> _Records shown_
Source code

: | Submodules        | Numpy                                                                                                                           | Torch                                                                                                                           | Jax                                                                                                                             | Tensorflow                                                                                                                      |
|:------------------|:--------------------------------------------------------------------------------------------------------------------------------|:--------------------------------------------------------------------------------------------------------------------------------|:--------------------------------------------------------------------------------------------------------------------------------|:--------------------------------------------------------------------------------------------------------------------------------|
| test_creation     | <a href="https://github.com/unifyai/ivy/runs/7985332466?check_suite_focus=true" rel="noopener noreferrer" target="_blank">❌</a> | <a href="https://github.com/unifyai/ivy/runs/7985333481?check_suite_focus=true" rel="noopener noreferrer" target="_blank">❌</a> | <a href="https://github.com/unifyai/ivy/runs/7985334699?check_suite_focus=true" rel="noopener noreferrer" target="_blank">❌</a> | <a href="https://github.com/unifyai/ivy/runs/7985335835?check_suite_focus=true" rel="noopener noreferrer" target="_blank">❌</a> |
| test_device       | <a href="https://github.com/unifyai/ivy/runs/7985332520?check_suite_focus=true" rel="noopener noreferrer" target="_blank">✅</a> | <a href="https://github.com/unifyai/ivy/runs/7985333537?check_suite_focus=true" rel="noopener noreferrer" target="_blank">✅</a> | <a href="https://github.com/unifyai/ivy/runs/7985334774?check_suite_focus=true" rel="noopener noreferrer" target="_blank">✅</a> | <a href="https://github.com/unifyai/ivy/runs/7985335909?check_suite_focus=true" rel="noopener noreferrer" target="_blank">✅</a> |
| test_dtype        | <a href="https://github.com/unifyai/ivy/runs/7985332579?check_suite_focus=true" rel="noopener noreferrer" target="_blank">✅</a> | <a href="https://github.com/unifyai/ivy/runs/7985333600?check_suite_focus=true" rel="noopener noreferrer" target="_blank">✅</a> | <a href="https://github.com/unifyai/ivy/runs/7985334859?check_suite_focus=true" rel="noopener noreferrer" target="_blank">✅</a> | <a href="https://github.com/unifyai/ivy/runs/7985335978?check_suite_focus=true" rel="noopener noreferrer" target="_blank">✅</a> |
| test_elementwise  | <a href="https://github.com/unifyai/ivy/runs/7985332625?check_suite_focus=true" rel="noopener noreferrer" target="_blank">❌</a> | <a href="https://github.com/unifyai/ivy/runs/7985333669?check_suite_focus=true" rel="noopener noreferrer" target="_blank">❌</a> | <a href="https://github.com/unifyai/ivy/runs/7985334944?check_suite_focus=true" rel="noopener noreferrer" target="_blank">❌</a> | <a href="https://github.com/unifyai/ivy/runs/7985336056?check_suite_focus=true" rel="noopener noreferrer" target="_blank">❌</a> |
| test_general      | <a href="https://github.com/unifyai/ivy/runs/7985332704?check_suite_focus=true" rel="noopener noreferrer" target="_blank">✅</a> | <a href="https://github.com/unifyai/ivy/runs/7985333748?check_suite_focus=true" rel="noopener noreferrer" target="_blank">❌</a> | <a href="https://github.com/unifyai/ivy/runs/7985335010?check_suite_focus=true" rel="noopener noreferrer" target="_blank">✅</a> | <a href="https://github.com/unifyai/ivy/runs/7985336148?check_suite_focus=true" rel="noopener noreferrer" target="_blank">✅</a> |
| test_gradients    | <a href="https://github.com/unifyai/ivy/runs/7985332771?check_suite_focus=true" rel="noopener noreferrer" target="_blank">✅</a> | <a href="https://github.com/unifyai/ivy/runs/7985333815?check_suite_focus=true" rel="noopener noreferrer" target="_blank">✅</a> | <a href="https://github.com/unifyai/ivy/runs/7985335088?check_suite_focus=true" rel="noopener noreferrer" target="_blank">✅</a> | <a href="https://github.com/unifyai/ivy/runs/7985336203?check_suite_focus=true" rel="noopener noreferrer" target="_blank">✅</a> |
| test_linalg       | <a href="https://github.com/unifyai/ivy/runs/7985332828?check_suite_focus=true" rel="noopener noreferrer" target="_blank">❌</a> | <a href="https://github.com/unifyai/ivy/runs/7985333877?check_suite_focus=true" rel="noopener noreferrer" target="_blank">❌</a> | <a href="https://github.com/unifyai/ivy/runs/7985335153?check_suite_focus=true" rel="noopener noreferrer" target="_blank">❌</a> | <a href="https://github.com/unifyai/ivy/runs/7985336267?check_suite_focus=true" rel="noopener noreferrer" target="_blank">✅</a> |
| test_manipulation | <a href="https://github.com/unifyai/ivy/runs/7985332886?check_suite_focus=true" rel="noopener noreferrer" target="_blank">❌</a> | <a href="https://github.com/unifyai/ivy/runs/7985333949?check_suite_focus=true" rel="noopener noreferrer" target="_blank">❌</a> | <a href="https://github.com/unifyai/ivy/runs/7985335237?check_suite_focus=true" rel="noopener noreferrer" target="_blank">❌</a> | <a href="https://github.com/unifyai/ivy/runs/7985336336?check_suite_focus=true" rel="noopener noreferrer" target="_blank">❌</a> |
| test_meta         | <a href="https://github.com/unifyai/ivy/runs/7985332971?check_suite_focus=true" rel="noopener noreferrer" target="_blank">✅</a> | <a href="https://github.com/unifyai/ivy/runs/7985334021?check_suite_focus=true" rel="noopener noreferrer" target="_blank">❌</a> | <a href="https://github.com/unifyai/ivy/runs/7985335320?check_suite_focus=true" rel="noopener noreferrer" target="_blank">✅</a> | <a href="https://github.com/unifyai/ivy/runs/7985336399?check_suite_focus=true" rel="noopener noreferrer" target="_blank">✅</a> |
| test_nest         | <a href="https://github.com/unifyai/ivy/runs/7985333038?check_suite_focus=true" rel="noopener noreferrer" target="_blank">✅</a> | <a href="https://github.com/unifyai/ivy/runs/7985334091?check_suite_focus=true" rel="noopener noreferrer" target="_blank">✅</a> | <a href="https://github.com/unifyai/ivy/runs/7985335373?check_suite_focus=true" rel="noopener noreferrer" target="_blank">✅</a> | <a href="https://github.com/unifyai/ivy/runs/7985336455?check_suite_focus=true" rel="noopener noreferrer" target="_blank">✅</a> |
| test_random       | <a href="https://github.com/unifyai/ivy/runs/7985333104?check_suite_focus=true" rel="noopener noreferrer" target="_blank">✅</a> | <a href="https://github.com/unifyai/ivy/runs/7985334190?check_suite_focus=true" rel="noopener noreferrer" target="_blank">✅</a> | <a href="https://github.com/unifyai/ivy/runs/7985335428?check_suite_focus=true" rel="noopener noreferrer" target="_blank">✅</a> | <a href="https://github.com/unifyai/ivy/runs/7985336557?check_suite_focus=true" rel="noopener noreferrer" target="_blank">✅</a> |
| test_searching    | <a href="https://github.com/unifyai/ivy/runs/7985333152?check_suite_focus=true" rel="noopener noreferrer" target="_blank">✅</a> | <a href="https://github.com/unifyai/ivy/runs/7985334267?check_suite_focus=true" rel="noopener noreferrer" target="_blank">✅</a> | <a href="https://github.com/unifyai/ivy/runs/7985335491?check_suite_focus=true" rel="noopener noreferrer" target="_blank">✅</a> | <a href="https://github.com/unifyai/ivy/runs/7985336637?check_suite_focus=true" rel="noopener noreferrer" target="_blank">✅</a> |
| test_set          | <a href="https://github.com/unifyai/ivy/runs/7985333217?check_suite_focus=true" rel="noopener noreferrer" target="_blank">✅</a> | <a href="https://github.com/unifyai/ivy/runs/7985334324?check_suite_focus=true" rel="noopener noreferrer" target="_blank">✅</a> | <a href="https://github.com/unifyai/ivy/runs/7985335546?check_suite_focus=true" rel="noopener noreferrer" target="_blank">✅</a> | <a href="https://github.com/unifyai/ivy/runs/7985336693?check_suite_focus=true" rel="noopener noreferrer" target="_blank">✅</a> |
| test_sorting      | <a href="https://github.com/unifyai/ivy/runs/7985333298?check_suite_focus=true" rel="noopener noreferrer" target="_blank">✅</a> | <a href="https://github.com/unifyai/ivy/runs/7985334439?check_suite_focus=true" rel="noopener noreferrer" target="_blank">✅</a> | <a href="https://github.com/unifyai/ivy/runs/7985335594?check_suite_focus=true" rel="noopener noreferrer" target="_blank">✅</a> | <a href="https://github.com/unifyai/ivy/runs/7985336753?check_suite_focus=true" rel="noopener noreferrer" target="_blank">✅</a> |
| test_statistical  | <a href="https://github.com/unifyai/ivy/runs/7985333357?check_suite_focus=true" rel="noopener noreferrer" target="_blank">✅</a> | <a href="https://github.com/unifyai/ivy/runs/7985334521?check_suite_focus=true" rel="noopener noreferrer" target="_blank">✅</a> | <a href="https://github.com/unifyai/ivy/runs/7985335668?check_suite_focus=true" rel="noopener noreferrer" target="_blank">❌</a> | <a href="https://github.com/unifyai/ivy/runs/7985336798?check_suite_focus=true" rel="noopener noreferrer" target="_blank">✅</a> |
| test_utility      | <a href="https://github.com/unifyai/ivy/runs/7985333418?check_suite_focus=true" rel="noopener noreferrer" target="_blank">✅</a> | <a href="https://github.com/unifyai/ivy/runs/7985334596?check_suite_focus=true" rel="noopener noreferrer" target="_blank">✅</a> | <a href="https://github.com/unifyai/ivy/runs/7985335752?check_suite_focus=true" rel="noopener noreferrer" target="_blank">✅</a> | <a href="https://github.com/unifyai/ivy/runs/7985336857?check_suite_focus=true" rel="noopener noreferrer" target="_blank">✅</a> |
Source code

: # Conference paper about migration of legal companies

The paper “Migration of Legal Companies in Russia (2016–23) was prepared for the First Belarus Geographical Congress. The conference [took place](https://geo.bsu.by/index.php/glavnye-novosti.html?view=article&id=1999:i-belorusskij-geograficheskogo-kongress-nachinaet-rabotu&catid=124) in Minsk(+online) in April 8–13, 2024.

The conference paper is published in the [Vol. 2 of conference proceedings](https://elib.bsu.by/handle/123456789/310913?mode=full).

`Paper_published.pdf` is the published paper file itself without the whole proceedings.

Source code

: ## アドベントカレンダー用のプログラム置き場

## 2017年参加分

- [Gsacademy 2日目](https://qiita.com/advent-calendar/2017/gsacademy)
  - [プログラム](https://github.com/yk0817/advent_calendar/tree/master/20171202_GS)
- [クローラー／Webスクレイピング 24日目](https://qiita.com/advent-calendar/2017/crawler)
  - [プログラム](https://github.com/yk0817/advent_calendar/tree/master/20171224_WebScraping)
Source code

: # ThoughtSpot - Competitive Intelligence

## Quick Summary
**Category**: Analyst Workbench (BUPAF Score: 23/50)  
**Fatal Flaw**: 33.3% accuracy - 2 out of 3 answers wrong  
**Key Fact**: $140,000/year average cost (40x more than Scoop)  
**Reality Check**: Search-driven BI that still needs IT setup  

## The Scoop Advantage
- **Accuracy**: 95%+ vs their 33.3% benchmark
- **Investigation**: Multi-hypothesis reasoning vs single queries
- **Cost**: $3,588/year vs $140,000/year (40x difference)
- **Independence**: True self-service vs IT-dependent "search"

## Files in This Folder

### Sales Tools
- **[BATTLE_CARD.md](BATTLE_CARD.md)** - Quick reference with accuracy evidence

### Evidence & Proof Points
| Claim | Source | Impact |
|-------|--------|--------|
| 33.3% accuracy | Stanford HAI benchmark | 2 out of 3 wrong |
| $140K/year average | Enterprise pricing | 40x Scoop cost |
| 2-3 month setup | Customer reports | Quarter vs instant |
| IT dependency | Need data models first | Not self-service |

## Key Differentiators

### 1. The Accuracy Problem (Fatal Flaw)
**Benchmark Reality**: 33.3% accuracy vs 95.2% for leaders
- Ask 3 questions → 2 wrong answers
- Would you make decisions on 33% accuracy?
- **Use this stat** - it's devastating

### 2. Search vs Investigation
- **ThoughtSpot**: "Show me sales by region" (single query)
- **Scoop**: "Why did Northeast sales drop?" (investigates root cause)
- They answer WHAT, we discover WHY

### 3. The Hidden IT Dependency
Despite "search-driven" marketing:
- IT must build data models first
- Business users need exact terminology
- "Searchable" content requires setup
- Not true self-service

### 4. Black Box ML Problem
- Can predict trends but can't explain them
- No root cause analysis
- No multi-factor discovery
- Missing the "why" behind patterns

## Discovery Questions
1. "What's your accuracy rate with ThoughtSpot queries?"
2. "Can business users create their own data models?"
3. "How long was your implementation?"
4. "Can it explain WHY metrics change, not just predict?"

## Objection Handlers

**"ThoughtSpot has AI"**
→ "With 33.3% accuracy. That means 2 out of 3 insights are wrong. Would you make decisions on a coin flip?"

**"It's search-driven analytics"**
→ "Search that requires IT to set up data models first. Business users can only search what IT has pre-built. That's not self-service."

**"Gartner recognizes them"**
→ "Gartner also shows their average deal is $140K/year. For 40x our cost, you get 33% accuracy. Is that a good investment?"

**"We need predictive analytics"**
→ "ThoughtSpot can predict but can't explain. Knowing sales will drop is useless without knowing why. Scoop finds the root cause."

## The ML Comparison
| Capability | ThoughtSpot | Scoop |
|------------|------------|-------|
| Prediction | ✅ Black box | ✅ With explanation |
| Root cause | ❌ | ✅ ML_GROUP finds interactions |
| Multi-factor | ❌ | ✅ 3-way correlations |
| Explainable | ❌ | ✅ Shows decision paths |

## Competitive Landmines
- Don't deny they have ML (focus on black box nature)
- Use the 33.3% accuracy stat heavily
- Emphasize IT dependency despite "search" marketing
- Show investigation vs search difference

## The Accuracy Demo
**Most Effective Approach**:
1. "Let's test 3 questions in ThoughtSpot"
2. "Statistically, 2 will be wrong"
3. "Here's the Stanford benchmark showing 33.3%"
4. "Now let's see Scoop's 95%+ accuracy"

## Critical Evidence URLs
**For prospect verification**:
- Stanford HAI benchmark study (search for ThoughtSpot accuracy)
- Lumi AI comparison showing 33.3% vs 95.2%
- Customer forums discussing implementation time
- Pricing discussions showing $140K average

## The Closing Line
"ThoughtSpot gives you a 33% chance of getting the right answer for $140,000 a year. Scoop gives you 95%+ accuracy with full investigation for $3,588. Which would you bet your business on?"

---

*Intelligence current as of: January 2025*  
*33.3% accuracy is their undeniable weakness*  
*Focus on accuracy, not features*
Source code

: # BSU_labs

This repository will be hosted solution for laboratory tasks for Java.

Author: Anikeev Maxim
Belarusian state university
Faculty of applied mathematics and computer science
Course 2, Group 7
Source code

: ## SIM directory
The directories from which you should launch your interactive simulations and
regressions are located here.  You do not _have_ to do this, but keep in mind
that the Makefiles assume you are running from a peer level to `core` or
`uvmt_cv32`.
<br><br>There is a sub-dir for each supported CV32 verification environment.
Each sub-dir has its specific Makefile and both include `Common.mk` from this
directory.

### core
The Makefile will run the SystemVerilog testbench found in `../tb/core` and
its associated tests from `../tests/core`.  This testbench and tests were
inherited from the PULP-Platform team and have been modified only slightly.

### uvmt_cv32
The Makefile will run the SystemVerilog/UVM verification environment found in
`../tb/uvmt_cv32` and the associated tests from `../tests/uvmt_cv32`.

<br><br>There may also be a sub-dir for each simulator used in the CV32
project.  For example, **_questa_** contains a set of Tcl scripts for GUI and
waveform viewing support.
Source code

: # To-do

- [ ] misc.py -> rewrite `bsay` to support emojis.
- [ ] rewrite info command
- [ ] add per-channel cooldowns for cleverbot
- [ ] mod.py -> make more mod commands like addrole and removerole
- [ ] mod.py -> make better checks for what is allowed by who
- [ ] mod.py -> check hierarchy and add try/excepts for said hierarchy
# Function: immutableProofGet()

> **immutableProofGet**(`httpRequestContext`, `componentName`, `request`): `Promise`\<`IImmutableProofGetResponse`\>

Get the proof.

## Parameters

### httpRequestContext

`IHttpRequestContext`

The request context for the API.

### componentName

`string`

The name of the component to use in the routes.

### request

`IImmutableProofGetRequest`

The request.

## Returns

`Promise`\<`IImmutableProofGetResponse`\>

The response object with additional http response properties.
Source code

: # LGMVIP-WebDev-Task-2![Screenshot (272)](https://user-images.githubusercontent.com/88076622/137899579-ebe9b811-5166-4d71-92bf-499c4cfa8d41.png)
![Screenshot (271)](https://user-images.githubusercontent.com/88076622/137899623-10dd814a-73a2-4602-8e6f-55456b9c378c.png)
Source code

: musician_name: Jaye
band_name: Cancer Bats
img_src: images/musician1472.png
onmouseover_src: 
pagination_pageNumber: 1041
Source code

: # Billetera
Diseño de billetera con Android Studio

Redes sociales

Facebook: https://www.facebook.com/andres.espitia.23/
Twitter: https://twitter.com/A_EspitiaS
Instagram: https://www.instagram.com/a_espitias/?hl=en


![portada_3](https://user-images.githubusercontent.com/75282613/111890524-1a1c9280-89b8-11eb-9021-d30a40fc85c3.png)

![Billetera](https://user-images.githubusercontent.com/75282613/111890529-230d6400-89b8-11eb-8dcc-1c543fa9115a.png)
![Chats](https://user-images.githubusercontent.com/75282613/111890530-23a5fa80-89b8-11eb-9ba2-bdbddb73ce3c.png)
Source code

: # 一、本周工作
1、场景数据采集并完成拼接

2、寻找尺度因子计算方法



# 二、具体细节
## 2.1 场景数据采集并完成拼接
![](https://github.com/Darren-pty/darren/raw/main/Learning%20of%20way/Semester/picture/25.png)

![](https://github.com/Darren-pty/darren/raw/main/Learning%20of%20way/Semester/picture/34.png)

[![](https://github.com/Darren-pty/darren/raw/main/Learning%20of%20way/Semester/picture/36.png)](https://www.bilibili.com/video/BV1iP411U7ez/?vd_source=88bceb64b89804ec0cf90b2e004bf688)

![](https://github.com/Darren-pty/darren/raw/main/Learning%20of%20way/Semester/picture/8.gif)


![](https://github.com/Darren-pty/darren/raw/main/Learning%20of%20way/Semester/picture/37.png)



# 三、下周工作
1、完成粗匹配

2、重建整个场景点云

> _Aim of the exercise_
Return only the number of lines in the data above that include the word "Scoop".

> _Completed exercise_
8